肾移植术后急性排斥反应（AR）是影响移植肾长期预后的关键因素。B和T淋巴细胞衰减子（BTLA）是一种新型协同刺激分子，传递负性调节信号参与抑制T淋巴细胞活化。我们前期发现AR患者移植肾组织及外周血中BTLA表达显著降低；新型免疫抑制剂贝拉西普可诱导T淋巴细胞表面BTLA表达增高。据此，我们提出假说：BTLA可参与抑制AR中T淋巴细胞活化，减少AR发生；而贝拉西普可通过诱导T淋巴细胞表面BTLA高表达，进而抑制肾移植术后AR发生。为了验证上述假说，本课题拟通过构建大鼠肾移植AR模型，于体内探讨BTLA与AR发生的关系，并提取大鼠肾移植AR模型的原代T淋巴细胞，采用慢病毒载体，免疫组织化学及免疫蛋白印迹等技术，体外探究BTLA在AR发生中的作用及相关机制；并在此基础上，进一步探讨贝拉西普协同BTLA抑制AR发生的机制。本研究预期成果将为进一步研究肾移植术后AR的防治措施提供新靶点和线索。

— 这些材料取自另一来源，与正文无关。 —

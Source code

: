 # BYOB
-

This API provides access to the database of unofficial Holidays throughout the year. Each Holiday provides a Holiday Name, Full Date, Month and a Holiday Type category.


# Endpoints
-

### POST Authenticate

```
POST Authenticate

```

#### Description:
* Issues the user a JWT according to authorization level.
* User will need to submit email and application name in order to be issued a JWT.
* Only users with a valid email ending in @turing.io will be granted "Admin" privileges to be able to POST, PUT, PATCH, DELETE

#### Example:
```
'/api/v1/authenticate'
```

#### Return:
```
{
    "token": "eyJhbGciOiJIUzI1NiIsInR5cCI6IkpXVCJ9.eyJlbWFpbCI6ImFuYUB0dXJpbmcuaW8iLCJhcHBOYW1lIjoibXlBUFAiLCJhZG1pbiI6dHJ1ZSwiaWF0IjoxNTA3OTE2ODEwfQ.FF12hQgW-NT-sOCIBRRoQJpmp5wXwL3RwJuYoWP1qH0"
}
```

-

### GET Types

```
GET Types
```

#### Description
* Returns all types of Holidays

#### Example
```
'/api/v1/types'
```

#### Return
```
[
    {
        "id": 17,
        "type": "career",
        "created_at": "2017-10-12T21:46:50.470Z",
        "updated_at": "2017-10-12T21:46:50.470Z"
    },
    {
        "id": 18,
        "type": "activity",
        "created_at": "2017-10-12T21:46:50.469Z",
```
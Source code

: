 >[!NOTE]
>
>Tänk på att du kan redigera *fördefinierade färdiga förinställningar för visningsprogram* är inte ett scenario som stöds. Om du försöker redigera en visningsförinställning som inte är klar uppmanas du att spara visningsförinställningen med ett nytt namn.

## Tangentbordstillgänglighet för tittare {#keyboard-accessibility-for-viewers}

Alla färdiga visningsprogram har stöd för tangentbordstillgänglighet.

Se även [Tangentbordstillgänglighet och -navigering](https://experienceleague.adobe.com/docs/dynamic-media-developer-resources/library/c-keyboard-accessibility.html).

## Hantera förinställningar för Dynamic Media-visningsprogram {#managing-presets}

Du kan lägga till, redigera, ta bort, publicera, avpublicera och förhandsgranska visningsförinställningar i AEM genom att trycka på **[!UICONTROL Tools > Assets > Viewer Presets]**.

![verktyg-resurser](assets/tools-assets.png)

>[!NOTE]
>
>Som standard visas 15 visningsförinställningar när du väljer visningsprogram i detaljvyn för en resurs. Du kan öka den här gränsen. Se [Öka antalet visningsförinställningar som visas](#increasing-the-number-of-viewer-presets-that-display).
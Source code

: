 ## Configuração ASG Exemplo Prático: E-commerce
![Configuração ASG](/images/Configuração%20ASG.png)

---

肾移植术后急性排斥反应（AR）是影响移植肾长期预后的关键因素。B和T淋巴细胞衰减子（BTLA）是一种新型协同刺激分子，传递负性调节信号参与抑制T淋巴细胞活化。本研究中，我们首先探究BTLA在肾移植术后AR发生中的作用；构建并鉴定同种异体大鼠肾移植AR模型，探究BTLA对T淋巴细胞活化及肾移植术后AR发生的影响及机制。接下来，我们比较了特异性抑制细胞毒性T淋巴细胞相关蛋白-4（CTLA-4）与过表达BTLA对T细胞分化的影响，并探讨联合使用贝拉西普（CTLA-4特异性抑制剂）与过表达BTLA载体对肾移植术后AR发生的作用。结果表明，BTLA在肾移植术后AR发生的极早期显著升高，而后迅速下降，表明BTLA可能与肾移植术后AR发生密切相关。我们成功构建并鉴定了同种异体大鼠肾移植AR模型，并在此基础上，发现BTLA可通过抑制经典信号通路NF-κB, MAPK, NFAT等关键调控介质的表达以抑制T淋巴细胞活化，减弱肾移植术后T细胞为主的AR发生发展。此外，特异性抑制CTLA-4及过表达BTLA在T细胞分化及肾移植术后急性排斥反应发生过程中的作用及机制各异，即BTLA在肾移植术后AR的早期起到抑制作用，通过减少Th1细胞，抑制T细胞介导的排斥反应；而CTLA-4促进Th0细胞向Th2细胞转化，减少浆细胞及抗体的产生，进而显著抑制抗体介导的排斥反应。由此在细胞及动物模型中，贝拉西普（CTLA-4特异性阻断剂）协同过表达BTLA可显著减缓肾移植术后急性排斥反应。本研究的实验结果不仅发现了BTLA在肾移植术后AR中的重要作用，且在肾移植中发现共刺激分子的协同作用，为肾移植术后AR的靶向治疗提供了新的思路。